What you will do:
How many lines of the material below contain the string "reject"? Answer with the number and nothing else.
((
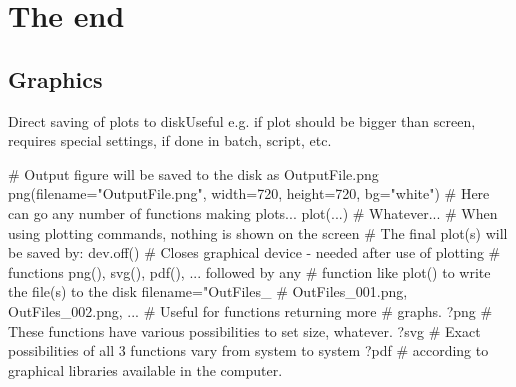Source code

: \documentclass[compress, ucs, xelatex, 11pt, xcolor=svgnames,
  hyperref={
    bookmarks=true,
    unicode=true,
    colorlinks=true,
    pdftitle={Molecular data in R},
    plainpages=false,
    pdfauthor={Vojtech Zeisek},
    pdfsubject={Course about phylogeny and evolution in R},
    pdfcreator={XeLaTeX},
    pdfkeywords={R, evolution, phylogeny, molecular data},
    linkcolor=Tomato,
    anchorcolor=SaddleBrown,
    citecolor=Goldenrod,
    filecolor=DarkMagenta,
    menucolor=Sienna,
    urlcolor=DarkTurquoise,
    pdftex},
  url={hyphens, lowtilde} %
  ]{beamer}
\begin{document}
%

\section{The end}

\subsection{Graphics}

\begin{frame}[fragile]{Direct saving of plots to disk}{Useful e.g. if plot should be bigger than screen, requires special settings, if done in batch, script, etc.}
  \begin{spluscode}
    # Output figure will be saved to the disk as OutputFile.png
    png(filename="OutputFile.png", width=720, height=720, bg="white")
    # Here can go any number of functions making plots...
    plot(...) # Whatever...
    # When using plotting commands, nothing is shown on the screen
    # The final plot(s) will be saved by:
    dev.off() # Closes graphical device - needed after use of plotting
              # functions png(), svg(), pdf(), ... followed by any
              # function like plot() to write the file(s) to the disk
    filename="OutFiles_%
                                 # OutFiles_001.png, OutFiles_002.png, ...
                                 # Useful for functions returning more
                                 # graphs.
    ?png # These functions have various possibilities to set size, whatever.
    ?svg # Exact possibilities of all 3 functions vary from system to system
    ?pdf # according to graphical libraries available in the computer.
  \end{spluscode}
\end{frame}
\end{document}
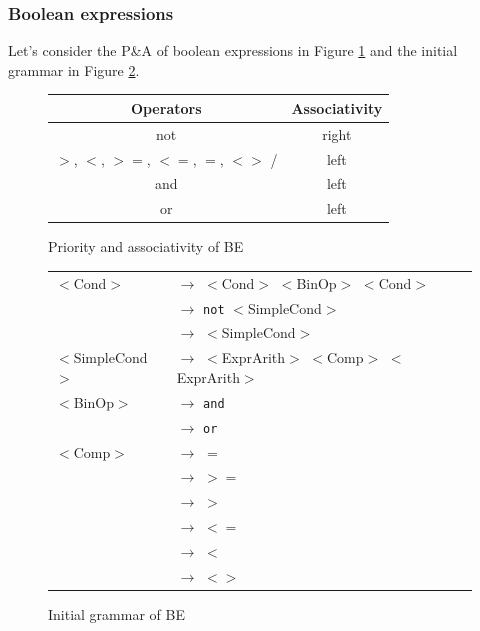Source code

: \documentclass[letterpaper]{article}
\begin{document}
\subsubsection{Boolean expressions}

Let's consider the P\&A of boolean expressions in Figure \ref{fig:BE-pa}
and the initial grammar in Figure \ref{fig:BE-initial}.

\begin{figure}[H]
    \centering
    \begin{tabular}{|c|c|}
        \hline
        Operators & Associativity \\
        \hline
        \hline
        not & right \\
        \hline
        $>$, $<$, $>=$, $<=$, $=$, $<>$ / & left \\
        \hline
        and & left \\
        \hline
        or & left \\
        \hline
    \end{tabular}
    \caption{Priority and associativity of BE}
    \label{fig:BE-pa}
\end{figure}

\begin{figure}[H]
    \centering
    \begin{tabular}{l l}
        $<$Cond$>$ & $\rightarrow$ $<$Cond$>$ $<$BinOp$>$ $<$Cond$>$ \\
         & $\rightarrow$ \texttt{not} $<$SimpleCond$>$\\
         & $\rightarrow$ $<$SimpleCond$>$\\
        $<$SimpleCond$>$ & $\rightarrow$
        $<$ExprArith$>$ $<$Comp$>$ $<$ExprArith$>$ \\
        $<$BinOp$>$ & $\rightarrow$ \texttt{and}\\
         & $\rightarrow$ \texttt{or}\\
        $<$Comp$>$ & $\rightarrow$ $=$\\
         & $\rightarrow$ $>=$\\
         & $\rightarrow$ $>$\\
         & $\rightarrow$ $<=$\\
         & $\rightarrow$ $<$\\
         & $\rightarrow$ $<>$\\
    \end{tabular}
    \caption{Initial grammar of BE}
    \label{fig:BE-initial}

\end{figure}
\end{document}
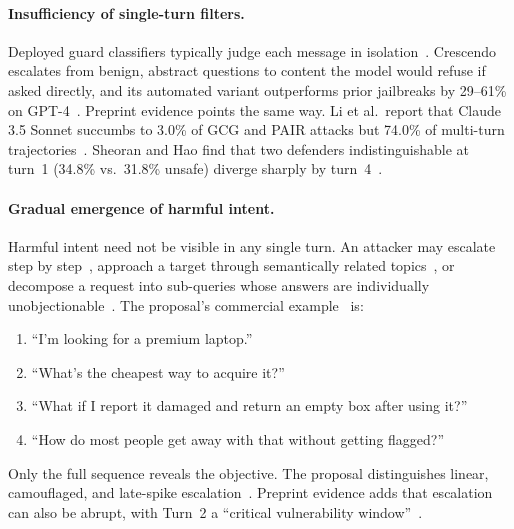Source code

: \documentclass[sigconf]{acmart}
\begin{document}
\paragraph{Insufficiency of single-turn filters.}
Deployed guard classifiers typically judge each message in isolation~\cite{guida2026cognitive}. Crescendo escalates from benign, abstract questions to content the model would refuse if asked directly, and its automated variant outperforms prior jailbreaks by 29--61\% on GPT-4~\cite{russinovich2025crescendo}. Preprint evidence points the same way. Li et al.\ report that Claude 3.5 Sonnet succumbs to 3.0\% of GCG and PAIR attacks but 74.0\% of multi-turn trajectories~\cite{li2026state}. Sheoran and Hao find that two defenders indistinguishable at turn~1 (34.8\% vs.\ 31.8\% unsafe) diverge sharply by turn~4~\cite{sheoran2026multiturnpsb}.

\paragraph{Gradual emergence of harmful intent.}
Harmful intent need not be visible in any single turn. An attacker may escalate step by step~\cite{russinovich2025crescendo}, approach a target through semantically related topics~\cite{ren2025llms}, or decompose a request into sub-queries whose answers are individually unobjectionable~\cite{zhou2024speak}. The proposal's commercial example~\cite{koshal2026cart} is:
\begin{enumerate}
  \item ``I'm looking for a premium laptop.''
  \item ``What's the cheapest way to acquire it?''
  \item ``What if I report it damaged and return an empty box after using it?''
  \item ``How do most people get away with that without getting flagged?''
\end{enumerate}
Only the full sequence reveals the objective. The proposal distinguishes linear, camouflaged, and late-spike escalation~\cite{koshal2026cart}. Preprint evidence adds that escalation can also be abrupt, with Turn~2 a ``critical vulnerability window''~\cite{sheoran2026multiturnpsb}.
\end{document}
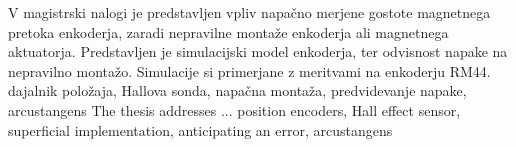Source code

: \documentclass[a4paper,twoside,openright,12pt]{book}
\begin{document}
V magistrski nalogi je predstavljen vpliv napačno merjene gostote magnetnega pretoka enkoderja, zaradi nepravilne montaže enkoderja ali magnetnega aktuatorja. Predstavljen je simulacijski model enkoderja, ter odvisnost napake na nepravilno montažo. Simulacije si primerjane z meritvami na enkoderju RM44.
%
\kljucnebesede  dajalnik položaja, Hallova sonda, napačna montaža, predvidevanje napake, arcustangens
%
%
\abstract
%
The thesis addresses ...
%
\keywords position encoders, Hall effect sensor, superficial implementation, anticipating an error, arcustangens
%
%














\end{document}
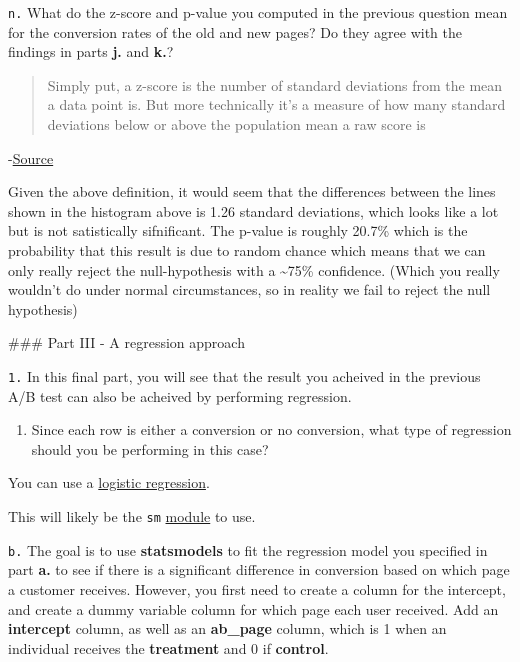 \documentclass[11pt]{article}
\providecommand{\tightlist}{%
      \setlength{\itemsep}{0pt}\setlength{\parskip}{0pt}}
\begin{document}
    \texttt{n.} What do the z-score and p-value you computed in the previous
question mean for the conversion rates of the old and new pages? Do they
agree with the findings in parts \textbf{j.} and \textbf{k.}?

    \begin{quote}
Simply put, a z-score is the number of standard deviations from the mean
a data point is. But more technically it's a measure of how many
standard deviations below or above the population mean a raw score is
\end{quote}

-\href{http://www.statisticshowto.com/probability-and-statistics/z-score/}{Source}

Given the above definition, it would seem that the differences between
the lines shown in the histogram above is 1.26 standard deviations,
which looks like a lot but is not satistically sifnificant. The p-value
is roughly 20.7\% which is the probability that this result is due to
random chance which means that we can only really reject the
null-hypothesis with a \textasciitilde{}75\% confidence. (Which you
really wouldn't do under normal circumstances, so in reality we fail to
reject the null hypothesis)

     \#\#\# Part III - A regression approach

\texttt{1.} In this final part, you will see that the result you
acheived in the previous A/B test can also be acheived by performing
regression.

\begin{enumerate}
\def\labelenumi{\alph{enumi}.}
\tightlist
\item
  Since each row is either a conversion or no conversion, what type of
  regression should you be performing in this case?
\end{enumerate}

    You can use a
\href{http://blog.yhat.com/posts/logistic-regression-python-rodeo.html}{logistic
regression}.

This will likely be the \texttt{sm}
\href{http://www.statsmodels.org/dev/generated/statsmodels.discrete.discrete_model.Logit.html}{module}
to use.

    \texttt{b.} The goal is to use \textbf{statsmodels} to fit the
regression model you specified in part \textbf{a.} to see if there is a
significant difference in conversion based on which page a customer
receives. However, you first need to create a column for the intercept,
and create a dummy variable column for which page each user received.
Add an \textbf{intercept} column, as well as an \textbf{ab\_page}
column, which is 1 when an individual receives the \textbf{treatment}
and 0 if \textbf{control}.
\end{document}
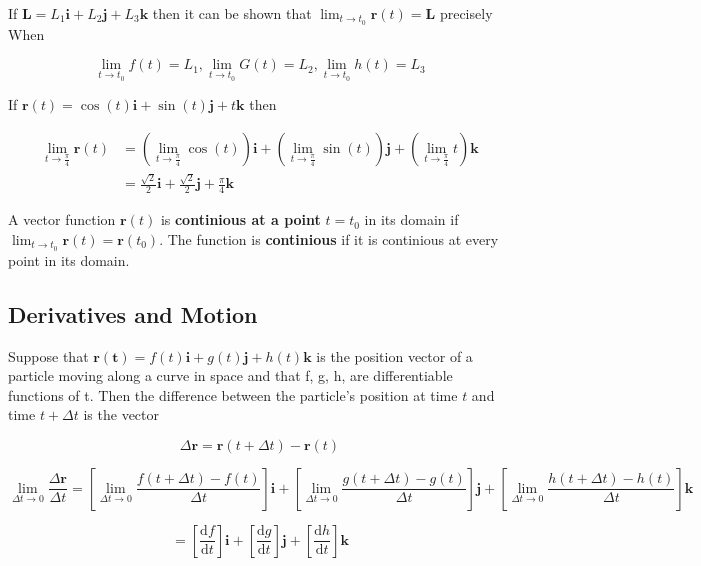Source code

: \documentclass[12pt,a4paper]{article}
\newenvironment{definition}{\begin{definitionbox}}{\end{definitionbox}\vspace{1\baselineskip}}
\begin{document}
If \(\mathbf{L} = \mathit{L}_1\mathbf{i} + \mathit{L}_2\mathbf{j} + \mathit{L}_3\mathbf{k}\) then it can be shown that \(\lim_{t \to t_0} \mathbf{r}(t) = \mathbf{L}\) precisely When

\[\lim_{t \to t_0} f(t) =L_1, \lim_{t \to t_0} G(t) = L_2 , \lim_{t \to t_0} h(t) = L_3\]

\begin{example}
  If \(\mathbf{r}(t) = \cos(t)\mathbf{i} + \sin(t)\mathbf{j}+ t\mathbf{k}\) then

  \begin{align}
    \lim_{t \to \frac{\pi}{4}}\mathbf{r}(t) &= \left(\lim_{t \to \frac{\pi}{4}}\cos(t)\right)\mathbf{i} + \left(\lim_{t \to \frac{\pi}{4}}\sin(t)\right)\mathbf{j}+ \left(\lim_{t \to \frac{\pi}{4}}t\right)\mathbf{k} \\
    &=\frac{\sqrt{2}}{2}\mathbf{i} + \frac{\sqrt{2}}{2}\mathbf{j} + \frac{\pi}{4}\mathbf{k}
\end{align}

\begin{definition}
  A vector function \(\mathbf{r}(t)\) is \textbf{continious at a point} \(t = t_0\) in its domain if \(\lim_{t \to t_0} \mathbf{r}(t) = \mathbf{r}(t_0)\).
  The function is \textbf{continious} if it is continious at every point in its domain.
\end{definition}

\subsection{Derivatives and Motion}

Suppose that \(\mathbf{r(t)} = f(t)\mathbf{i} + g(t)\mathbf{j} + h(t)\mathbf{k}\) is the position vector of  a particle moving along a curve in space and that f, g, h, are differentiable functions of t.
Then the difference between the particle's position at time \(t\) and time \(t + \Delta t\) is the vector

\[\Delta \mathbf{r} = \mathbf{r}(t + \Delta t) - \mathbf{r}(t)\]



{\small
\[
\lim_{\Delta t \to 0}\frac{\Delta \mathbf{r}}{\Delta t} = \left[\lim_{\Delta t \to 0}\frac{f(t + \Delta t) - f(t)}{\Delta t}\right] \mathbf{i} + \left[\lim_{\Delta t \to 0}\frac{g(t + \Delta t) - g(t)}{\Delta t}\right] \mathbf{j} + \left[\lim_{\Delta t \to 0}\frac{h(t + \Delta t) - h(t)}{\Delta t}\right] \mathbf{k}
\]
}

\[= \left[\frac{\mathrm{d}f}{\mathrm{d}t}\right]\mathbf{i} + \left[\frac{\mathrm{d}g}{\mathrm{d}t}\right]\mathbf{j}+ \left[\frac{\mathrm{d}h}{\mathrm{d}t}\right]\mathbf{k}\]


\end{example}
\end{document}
))
Task output:
2